> _Exercise material_:
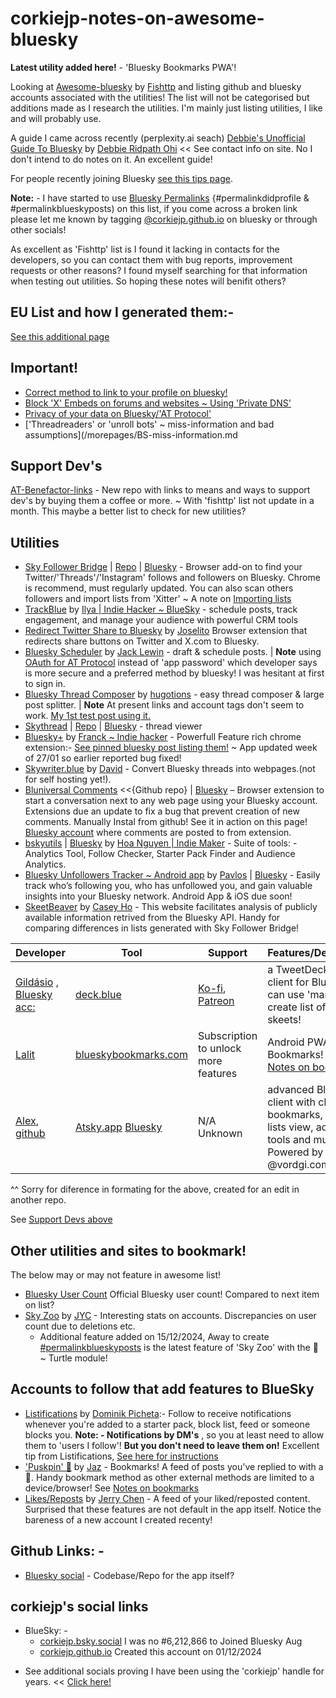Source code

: # corkiejp-notes-on-awesome-bluesky

**Latest utility added here!** - 'Bluesky Bookmarks PWA'!

Looking at [Awesome-bluesky](https://github.com/fishttp/awesome-bluesky) by [Fishttp](https://github.com/fishttp) and listing github and bluesky accounts associated with the utilities!
The list will not be categorised but additions made as I research the utilities. I'm mainly just listing utilities, I like and will probably use.

A guide I came across recently (perplexity.ai seach) [Debbie's Unofficial Guide To Bluesky](https://publish.obsidian.md/debbieohi/bluesky) by [Debbie Ridpath Ohi](https://publish.obsidian.md/debbieohi/contact) << See contact info on site. No I don't intend to do notes on it. An excellent guide! 

For people recently joining Bluesky [see this tips page](/morepages/Tips-Moving-Xitter-to-Bluesky.md).

**Note:** - I have started to use [Bluesky Permalinks](https://blue.mackuba.eu/skythread/?hash=permalinkblueskyposts) {#permalinkdidprofile & #permalinkblueskyposts)
on this list, if you come across a broken link please let me known by tagging [@corkiejp.github.io](https://bsky.app/profile/did:plc:qxlh6bohvep3taqhmtpipx4b) on bluesky or through other socials!

As excellent as 'Fishttp' list is I found it lacking in contacts for the developers, so you can contact them with bug reports, improvement requests or other reasons? I found myself searching for that information when testing out utilities. So hoping these notes will benifit others?


## EU List and how I generated them:-

[See this additional page](how_I_create_my_eu_lists.md)

## Important!

- [Correct method to link to your profile on bluesky!](/morepages/Important-correct_method_to_link_your_profile.md)
- [Block 'X' Embeds on forums and websites ~ Using 'Private DNS'](/morepages/BlockXembeds.md)
- [Privacy of your data on Bluesky/'AT Protocol'](https://mackuba.eu/2024/02/21/bluesky-guide/#privacy)
- ['Threadreaders' or 'unroll bots' ~ miss-information and bad assumptions](/morepages/BS-miss-information.md


## Support Dev's 
[AT-Benefactor-links](https://github.com/PSingletary/AT-Benefactor-links?tab=readme-ov-file#at-benefactor-links) - New repo with links to means and ways to support dev's by buying them a coffee or more. ~ With 'fishttp' list not update in a month. This maybe a better list to check for new utilities?

## Utilities   
- [Sky Follower Bridge](https://www.sky-follower-bridge.dev/) | [Repo](https://github.com/kawamataryo/sky-follower-bridge) | [Bluesky](https://bsky.app/profile/sky-follower-bridge.dev) - Browser add-on to find your Twitter/'Threads'/'Instagram' follows and followers on Bluesky. Chrome is recommend, must regularly updated. You can also scan others followers and import lists from 'Xitter' ~ A note on [Importing lists](how_I_create_my_eu_lists.md)
- [TrackBlue](https://track.blue/) by [Ilya | Indie Hacker ~ BlueSky](https://bsky.app/profile/ilyathedev.bsky.social) - schedule posts, track engagement, and manage your audience with powerful CRM tools
- [Redirect Twitter Share to Bluesky](https://share.notx.blue/) by [Joselito](https://bsky.app/profile/joseli.to) Browser extension that redirects share buttons on Twitter and X.com to Bluesky.
- [Bluesky Scheduler](https://www.blueskyscheduler.com/) by [Jack Lewin](https://bsky.app/profile/jacklewin.com) - draft & schedule posts. | **Note** using [OAuth for AT Protocol](https://docs.bsky.app/blog/oauth-atproto) instead of 'app password' which developer says is more secure and a preferred method by bluesky! I was hesitant at first to sign in.
- [Bluesky Thread Composer](https://bluesky-thread-composer.pages.dev/) by [hugotions](https://bsky.app/profile/hugotions.bsky.social) - easy thread composer & large post splitter. | **Note** At present links and account tags don't seem to work. [My 1st test post using it.](https://corkiejp.github.io/embedwriter.html?url=https://skywriter.blue/pages/did:plc:qxlh6bohvep3taqhmtpipx4b/post/3ld5khcppwh2w)
- [Skythread](https://blue.mackuba.eu/skythread/) | [Repo](https://github.com/mackuba/skythread) | [Bluesky](https://bsky.app/profile/did:plc:oio4hkxaop4ao4wz2pp3f4cr) - thread viewer
- [Bluesky+](https://chromewebstore.google.com/detail/bluesky+/flbheallcbkoaffegmjenkpojhocmdla) by [Franck ~ Indie hacker](https://bsky.app/profile/franck.blue) - Powerfull Feature rich chrome extension:- [See pinned bluesky post listing them!](https://bsky.app/profile/did:plc:h5vg54cmlkpwnz2p3symlm2t/post/3ldj7wsivd22u) ~ App updated week of 27/01 so earlier reported bug fixed!
- [Skywriter.blue](https://skywriter.blue/) by [David](https://bsky.app/profile/did:plc:rgxmjcboeeerlktnw3ff3okh) - Convert Bluesky threads into webpages.(not for self hosting yet!).
- [Bluniversal Comments](https://github.com/joneslloyd/bluniversal-comments) <<{Github repo} | [Bluesky](https://bsky.app/profile/bluniversalcomm.bsky.social) – Browser extension to start a conversation next to any web page using your Bluesky account. Extensions due an update to fix a bug that prevent creation of new comments. Manually Instal from github! See it in action on this page! [Bluesky account](https://bsky.app/profile/bluniversal.bsky.social) where comments are posted to from extension.
- [bskyutils](https://bskyutils.com/) | [Bluesky](https://bsky.app/profile/did:plc:mmjettstvsmnwsa5rmuj4sqp) by [Hoa Nguyen | Indie Maker](https://bsky.app/profile/did:plc:3qkkwy3n623wzlrvduudhp5h) - Suite of tools: - Analytics Tool, Follow Checker, Starter Pack Finder and Audience Analytics.
- [Bluesky Unfollowers Tracker ~ Android app](https://play.google.com/store/apps/details?id=com.bluesky.followers.analyzer) by [Pavlos](https://bsky.app/profile/did:plc:lrjff6lfoc62cmt64ocaa34r) | [Bluesky](https://bsky.app/profile/did:plc:qic76y2rz6hog4ashqm5kvwp) - Easily track who’s following you, who has unfollowed you, and gain valuable insights into your Bluesky network. Android App & iOS due soon!
- [SkeetBeaver](https://skeetbeaver.pages.dev/) by [Casey Ho](https://bsky.app/profile/did:plc:d7nr65djxrudtdg3tslzfiyr) - This website facilitates analysis of publicly available information retrived from the Bluesky API. Handy for comparing differences in lists generated with Sky Follower Bridge!

| Developer | Tool | Support | Features/Description |
|-----------|------|---------|-------------------|
| [Gildásio](https://bsky.app/profile/did:plc:kber7c5xhwah2ocxzuqpytg5) , [Bluesky acc:](https://bsky.app/profile/did:plc:w342borqxtyo2pul67ec2pwt) | [deck.blue](https://deck.blue/) | [Ko-fi](https://ko-fi.com/deck_blue), [Patreon](https://www.patreon.com/deckblue) | a TweetDeck-like client for Bluesky, can use 'mardown' to create list of links in skeets! |
| [Lalit](https://bsky.app/profile/did:plc:tx4quzdjqbupsqasreq4qwph) | [blueskybookmarks.com](https://blueskybookmarks.com/) | Subscription to unlock more features | Android PWA for Bookmarks! See [Notes on bookmarks](/morepages/bookmarksbookmarks.md) |
| [Alex](https://bsky.app/profile/did:plc:er6erflnnxcozlbqmrpflt6h), [github](https://github.com/vordgi)| [Atsky.app](https://atsky.app/) [Bluesky](https://bsky.app/profile/did:plc:f4r66r4tlhld3g3puannbxsq) | N/A Unknown | advanced Bluesky client with charts, bookmarks, detailed lists view, additional tools and much more. Powered by @vordgi.com. |

^^ Sorry for diference in formating for the above, created for an edit in another repo.

See [Support Devs above](#support-devs)


## Other utilities and sites to bookmark!
The below may or may not feature in awesome list!

- [Bluesky User Count](https://bsky-users.theo.io/) Official Bluesky user count! Compared to next item on list?
- [Sky Zoo](https://skyzoo.blue/stats) by [JYC](https://bsky.app/profile/jyc.dev) - Interesting stats on accounts. Discrepancies on user count due to deletions etc.
  - Additional feature added on 15/12/2024, Away to create [#permalinkblueskyposts](https://bsky.app/hashtag/PermalinkBlueskyposts) is the latest feature of 'Sky Zoo' with the 🐢 ~ Turtle module!

  

## Accounts to follow that add features to BlueSky
- [Listifications](https://bsky.app/profile/listifications.app) by [Dominik Picheta](https://bsky.app/profile/did:plc:blbktib4slim5ttdovyu7vii):- Follow to receive notifications whenever you're added to a starter pack, block list, feed or someone blocks you. **Note: - Notifications by DM's** , so you at least need to allow them to 'users I follow'!
 **But you don't need to leave them on!** Excellent tip from Listifications, [See here for instructions](/morepages/Bluesky-Chat-TIP-Listifications.md)
- ['Puskpin' 📌](https://bsky.app/profile/jaz.bsky.social/feed/my-pins) by [Jaz](https://bsky.app/profile/did:plc:q6gjnaw2blty4crticxkmujt) - Bookmarks! A feed of posts you've replied to with a 📌. Handy bookmark method as other external methods are limited to a device/browser! See [Notes on bookmarks](/morepages/bookmarksbookmarks.md)
- [Likes/Reposts](https://goodfeeds.co/likes-media-reposts) by [Jerry Chen](https://bsky.app/profile/jcsalterego.bsky.social) - A feed of your liked/reposted content. Surprised that these features are not default in the app itself. Notice the bareness of a new account I created recenty!

## Github Links: - 
- [Bluesky social](https://github.com/bluesky-social/social-app) - Codebase/Repo for the app itself?



## corkiejp's social links
- BlueSky: -
  - [corkiejp.bsky.social](https://bsky.app/profile/did:plc:lgjvdkqeeutvf7zj6wow3jro) I was no #6,212,866 to Joined Bluesky Aug
  - [corkiejp.github.io](https://bsky.app/profile/did:plc:qxlh6bohvep3taqhmtpipx4b) Created this account on 01/12/2024
* See additional socials proving I have been using the 'corkiejp' handle for years. << [Click here!](corkiejp-socials.md)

> _Task to complete_:
Going down the listing above, begin printing at the line with "to 'users I follow'!" and finish with the line with "you don't need", exactly as they appear.

> _Answer to this exercise_:
- [Listifications](https://bsky.app/profile/listifications.app) by [Dominik Picheta](https://bsky.app/profile/did:plc:blbktib4slim5ttdovyu7vii):- Follow to receive notifications whenever you're added to a starter pack, block list, feed or someone blocks you. **Note: - Notifications by DM's** , so you at least need to allow them to 'users I follow'!
 **But you don't need to leave them on!** Excellent tip from Listifications, [See here for instructions](/morepages/Bluesky-Chat-TIP-Listifications.md)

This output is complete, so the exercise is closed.